[[ SOURCE INFORMATION open ]]

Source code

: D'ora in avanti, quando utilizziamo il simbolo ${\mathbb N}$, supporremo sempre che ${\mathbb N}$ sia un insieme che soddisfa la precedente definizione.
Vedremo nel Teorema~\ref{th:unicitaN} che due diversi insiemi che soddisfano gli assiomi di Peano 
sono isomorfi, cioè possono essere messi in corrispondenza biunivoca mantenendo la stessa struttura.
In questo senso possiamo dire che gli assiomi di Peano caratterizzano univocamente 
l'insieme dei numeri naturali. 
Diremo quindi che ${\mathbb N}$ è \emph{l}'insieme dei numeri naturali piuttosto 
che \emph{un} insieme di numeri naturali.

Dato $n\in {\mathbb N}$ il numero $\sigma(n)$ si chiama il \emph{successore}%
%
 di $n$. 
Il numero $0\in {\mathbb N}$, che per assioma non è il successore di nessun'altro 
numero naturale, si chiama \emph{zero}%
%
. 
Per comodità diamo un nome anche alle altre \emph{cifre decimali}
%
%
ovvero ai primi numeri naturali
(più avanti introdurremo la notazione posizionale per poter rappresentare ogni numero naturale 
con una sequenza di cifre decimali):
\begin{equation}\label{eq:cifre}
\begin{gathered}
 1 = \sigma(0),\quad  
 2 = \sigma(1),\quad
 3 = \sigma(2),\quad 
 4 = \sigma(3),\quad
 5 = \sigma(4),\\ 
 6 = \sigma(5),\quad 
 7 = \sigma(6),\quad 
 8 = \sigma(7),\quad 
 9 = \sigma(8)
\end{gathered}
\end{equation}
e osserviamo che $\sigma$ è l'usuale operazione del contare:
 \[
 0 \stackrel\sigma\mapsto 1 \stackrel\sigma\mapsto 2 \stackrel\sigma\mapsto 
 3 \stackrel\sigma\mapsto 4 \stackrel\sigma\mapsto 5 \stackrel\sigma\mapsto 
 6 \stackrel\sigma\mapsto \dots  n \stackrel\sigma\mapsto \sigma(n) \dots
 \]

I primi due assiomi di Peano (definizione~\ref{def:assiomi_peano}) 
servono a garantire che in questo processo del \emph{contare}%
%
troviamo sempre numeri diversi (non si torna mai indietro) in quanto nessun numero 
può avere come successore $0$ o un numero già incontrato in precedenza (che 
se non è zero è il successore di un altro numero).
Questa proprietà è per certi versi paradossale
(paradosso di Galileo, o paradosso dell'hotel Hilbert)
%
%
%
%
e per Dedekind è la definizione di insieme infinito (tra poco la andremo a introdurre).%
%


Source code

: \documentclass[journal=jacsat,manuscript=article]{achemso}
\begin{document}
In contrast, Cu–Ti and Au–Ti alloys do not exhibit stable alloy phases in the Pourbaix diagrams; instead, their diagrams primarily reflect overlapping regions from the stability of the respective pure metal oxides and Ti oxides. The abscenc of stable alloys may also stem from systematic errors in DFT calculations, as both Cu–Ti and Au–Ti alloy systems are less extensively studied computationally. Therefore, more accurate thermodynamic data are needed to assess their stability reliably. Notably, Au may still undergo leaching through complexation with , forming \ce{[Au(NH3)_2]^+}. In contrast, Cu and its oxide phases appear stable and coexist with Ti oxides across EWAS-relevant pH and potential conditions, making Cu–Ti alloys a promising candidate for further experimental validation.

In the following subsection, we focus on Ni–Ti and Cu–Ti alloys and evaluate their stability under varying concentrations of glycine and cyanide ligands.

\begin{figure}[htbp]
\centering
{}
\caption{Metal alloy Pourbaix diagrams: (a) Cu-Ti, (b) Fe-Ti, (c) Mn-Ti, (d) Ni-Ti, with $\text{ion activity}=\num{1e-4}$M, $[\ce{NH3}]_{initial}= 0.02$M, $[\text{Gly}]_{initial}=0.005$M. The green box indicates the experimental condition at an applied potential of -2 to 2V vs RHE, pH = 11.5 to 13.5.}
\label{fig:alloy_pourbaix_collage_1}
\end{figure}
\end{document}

[[ SOURCE INFORMATION closed ]]

[WHAT YOU SHOULD DO]:
Pull every line with "potential" from the records.

[RESULT FOR THIS EXERCISE]:
In contrast, Cu–Ti and Au–Ti alloys do not exhibit stable alloy phases in the Pourbaix diagrams; instead, their diagrams primarily reflect overlapping regions from the stability of the respective pure metal oxides and Ti oxides. The abscenc of stable alloys may also stem from systematic errors in DFT calculations, as both Cu–Ti and Au–Ti alloy systems are less extensively studied computationally. Therefore, more accurate thermodynamic data are needed to assess their stability reliably. Notably, Au may still undergo leaching through complexation with , forming \ce{[Au(NH3)_2]^+}. In contrast, Cu and its oxide phases appear stable and coexist with Ti oxides across EWAS-relevant pH and potential conditions, making Cu–Ti alloys a promising candidate for further experimental validation.
\caption{Metal alloy Pourbaix diagrams: (a) Cu-Ti, (b) Fe-Ti, (c) Mn-Ti, (d) Ni-Ti, with $\text{ion activity}=\num{1e-4}$M, $[\ce{NH3}]_{initial}= 0.02$M, $[\text{Gly}]_{initial}=0.005$M. The green box indicates the experimental condition at an applied potential of -2 to 2V vs RHE, pH = 11.5 to 13.5.}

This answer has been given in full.